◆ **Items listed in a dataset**

================================

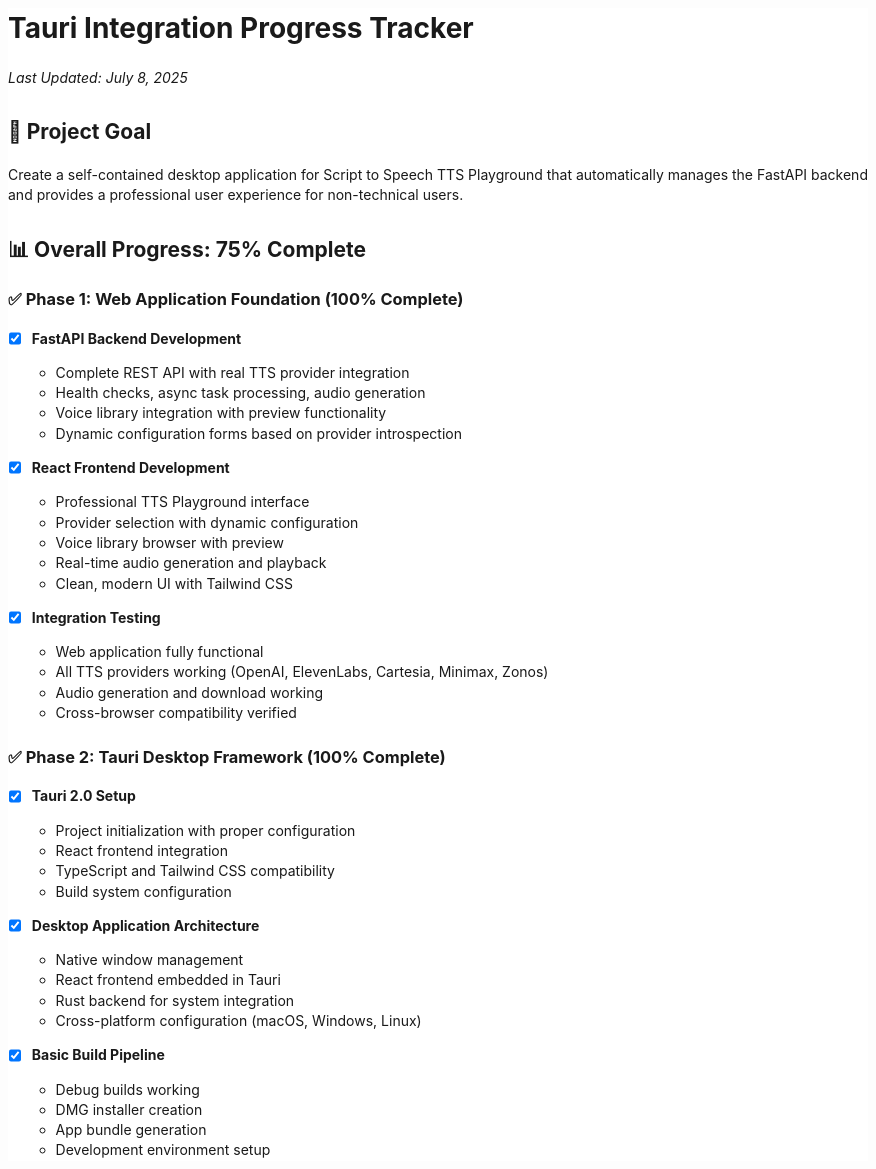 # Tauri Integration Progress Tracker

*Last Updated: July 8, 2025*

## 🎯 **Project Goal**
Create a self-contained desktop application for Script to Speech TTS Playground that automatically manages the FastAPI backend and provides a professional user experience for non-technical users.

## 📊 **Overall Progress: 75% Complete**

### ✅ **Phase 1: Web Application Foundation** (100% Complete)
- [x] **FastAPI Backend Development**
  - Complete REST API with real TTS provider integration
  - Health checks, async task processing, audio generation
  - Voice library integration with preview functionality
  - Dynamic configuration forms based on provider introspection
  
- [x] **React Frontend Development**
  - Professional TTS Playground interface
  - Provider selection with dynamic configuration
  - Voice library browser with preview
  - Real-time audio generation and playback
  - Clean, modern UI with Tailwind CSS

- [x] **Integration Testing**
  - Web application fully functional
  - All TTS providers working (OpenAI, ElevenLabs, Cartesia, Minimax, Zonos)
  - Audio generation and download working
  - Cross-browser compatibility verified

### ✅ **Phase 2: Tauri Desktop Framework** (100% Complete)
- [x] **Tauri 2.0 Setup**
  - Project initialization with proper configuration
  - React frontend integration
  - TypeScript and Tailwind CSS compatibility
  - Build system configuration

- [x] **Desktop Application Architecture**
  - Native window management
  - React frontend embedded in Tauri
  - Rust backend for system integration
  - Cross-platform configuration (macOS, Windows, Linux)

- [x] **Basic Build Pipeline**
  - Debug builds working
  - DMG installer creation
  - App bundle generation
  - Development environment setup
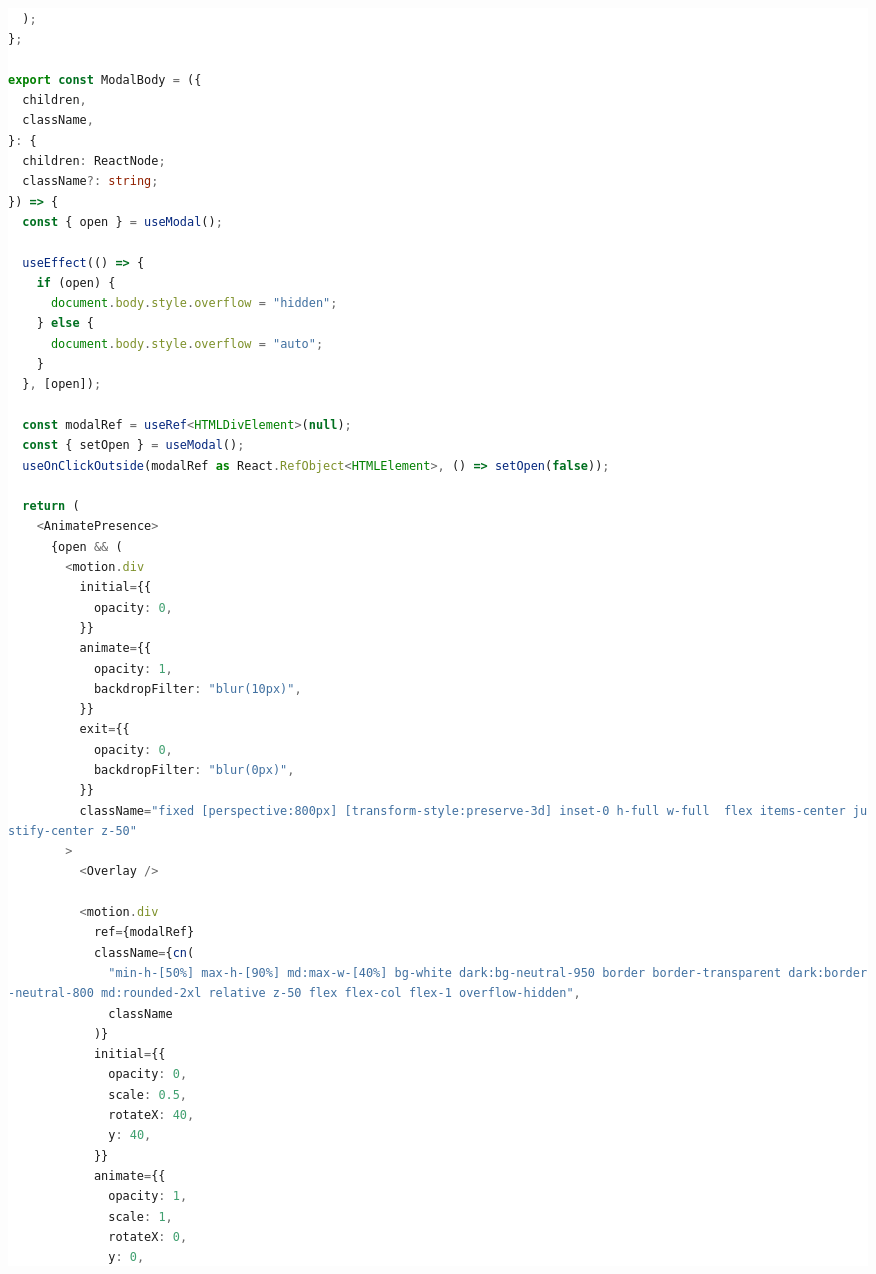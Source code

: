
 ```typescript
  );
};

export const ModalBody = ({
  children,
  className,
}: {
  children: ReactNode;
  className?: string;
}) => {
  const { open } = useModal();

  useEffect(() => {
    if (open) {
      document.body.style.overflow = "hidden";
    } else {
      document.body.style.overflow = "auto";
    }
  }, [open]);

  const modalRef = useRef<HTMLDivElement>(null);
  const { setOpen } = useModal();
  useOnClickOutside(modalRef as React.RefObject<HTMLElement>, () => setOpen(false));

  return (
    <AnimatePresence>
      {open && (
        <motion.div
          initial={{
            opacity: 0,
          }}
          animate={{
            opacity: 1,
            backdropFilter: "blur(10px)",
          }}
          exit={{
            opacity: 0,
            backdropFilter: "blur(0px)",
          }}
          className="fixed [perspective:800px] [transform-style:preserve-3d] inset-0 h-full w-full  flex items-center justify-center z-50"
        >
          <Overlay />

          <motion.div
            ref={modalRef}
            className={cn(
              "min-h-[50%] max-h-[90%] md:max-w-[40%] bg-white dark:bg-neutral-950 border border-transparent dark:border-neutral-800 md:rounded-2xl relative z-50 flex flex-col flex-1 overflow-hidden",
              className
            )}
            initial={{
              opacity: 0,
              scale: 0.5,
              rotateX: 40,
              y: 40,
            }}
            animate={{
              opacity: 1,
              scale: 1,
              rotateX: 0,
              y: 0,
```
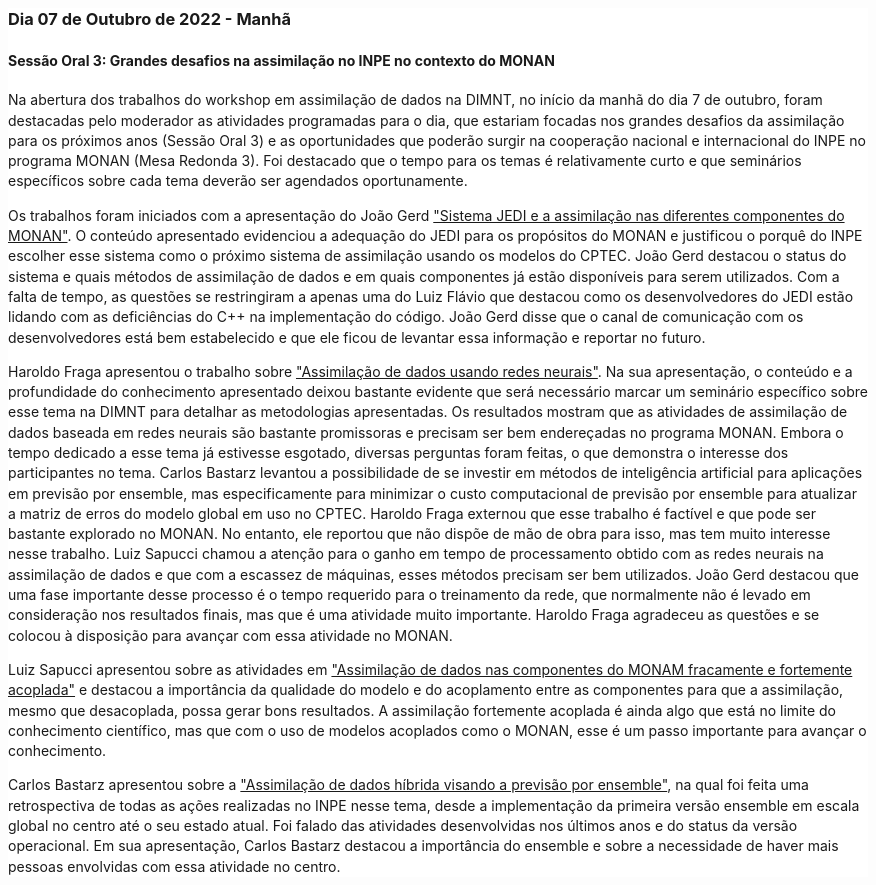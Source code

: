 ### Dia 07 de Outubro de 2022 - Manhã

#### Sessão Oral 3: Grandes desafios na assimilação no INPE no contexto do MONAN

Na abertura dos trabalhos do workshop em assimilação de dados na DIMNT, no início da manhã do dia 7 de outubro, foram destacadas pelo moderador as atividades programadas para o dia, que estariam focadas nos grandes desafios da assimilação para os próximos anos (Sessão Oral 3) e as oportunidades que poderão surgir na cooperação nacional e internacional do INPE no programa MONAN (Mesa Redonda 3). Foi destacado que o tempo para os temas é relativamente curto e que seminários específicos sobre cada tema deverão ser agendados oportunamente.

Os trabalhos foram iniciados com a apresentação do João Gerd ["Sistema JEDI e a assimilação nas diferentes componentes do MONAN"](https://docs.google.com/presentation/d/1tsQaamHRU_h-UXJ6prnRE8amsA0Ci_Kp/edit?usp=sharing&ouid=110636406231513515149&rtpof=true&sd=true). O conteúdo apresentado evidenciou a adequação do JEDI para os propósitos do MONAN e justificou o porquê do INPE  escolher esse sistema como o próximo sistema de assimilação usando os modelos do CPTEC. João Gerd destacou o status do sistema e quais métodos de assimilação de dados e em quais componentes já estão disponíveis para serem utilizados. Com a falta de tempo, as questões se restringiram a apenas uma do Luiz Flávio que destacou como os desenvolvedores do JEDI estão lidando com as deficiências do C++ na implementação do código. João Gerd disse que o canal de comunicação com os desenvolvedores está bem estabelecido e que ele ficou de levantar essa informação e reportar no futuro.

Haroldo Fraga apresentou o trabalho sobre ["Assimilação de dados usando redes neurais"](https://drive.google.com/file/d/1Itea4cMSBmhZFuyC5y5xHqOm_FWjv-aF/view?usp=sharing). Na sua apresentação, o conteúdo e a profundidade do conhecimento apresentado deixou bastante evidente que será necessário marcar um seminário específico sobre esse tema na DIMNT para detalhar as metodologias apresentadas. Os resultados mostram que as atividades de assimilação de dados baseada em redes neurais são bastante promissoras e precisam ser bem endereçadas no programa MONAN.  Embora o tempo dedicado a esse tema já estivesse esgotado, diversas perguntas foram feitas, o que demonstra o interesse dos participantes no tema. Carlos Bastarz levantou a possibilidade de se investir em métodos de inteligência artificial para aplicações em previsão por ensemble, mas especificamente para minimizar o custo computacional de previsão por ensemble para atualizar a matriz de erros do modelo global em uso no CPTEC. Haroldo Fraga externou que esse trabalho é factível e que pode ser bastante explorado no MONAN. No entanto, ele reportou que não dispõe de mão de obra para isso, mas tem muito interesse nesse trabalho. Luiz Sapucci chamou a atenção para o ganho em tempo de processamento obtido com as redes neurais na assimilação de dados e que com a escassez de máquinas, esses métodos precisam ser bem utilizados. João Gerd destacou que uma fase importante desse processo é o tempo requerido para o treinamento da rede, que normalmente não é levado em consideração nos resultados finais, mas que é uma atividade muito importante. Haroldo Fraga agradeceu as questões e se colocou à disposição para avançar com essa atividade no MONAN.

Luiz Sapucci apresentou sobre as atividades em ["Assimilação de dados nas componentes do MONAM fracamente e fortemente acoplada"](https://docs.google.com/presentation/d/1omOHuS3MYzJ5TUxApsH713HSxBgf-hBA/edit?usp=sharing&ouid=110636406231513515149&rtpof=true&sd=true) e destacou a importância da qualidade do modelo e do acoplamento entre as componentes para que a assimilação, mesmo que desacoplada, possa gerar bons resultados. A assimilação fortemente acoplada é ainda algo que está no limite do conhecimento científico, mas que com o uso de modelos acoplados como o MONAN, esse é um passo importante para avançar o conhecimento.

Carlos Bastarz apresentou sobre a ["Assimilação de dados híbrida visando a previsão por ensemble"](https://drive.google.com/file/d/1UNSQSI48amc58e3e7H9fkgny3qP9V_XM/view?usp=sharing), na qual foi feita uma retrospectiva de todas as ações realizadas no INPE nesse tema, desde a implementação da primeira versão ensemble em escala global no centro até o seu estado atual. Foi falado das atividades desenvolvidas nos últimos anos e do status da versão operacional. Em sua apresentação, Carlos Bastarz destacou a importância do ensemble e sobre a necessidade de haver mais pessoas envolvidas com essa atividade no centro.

================================

◆ **EXERCISE REQUIREMENTS**
Identify all lines in the records above with the word "Complete".

◆ **RESULT**
## 📊 **Overall Progress: 75% Complete**
### ✅ **Phase 1: Web Application Foundation** (100% Complete)
  - Complete REST API with real TTS provider integration
### ✅ **Phase 2: Tauri Desktop Framework** (100% Complete)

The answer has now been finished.